この前、テレビで欧州の料理人とその家族を取材したものがあって
シェフのお父さんの手伝いを息子がするのですが、
数十匹のなんかの鳥の子供を丸焼きにしたものを手でさばいている。
鳥はもろにもがき苦しむ表情をしていて、それはちょっとグロい光景でした。

しかしフレンチの子羊や子牛の料理に人気があるように
動物の子供というのは餌食になりやすい。
動きが遅くて捉えやすく、肉質が柔らかく食べやすい。
人間や動物の子供が殺されるのを取り立ててかわいそうと思うのは
自然界の常識、自らの食のみなもとに無知であるのかもしれません。

人間というのは食物連鎖のトップに立つだけの残酷さがあるものだと思います。
動物を殺すのはかわいそうだからとベジタリアンになる人がいるようですが、
植物を育てる際に使う農薬は数多くの昆虫を死滅させています。
また雑草は刈られ、食べられる植物だけ育てるというのは差別ではないのか。

だいたい動物はかわいそうで植物は共感できないというのもおかしいのではないか。
植物だって同じ生き物で、生まれ成長して生殖して老いて死んでいく。
感情はあるのに表に出せないだけなのかもしれない。
逆に昆虫や微生物が危険を察知して逃げもがくのも、
感情ではなく、ただそう動くようインプットされているだけのことなのかもしれない。

「生け花」という言葉がありますが、植物を切って水につけるということは
その生物を脳死状態にするということだと思います。
決してもとには戻らない。
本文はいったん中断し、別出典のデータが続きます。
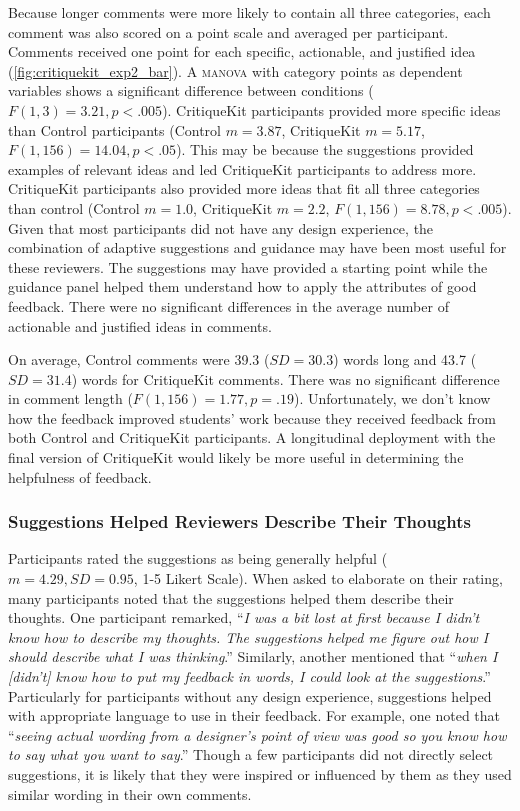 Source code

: Because longer comments were more likely to contain all three categories, each comment was also scored on a point scale and averaged per participant. Comments received one point for each specific, actionable, and justified idea (\autoref{fig:critiquekit_exp2_bar}). A \textsc{manova} with category points as dependent variables shows a significant difference between conditions ($F(1,3) = 3.21, p < .005$). CritiqueKit participants provided more specific ideas than Control participants (Control $m = 3.87$, CritiqueKit $m = 5.17$, $F(1,156) = 14.04, p  <  .05$). This may be because the suggestions provided examples of relevant ideas and led CritiqueKit participants to address more. CritiqueKit participants also provided more ideas that fit all three categories than control (Control $m = 1.0$, CritiqueKit $m = 2.2$, $F(1,156) = 8.78, p < .005$). Given that most participants did not have any design experience, the combination of adaptive suggestions and guidance may have been most useful for these reviewers. The suggestions may have provided a starting point while the guidance panel helped them understand how to apply the attributes of good feedback. There were no significant differences in the average number of actionable and justified ideas in comments.

On average, Control comments were 39.3 ($SD = 30.3$) words long and 43.7 ($SD = 31.4$) words for CritiqueKit comments. There was no significant difference in comment length ($F(1,156) = 1.77, p = .19$). Unfortunately, we don't know how the feedback improved students' work because they received feedback from both Control and CritiqueKit participants. A longitudinal deployment with the final version of CritiqueKit would likely be more useful in determining the helpfulness of feedback.

\subsubsection{Suggestions Helped Reviewers Describe Their Thoughts}
Participants rated the suggestions as being generally helpful ($m = 4.29, SD = 0.95$, 1-5 Likert Scale). When asked to elaborate on their rating, many participants noted that the suggestions helped them describe their thoughts. One participant remarked, ``\textit{I was a bit lost at first because I didn't know how to describe my thoughts. The suggestions helped me figure out how I should describe what I was thinking}.'' Similarly, another mentioned that ``\textit{when I [didn't] know how to put my feedback in words, I could look at the suggestions}.'' Particularly for participants without any design experience, suggestions helped with appropriate language to use in their feedback. For example, one noted that ``\textit{seeing actual wording from a designer's point of view was good so you know how to say what you want to say}.'' Though a few participants did not directly select suggestions, it is likely that they were inspired or influenced by them as they used similar wording in their own comments.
「生きて」はないですね。
それも花が開いてようやく生殖だという時に殺されてしまう。
自分ら生物が子孫を残すために産まれたとするならば、
こんなに惨いことはありません。

ではもうひとつペット、愛玩動物はどうでしょう。
十分な食事を与え愛情をかけてやれば幸せなのでしょうか。
しかし花の例と同じく生殖、育成が動物の根源的な本能であるならば
去勢されてしまうことで異性であったり親になるチャンスは奪われます。
そして変化のない毎日をただただ呆然と生きている。
幸せだと断言できますか?

話をちょっと拡げすぎました。
では自分はどうかというと昔は「若鶏」を殺すケンタッキーFCを
食べられなくなった繊細な時期もありましたが、
今は雑草は刈るし、生花は買うし、動物は子供も含めて食べるし、虫は殺すし、
至極まっとうな人間的残酷さを持って生きています。

かわいい、かわいそうという感情は正当な精神の表れだと思いますが
一方で人間は残酷な存在であるという認識も大切ではないかと思っています。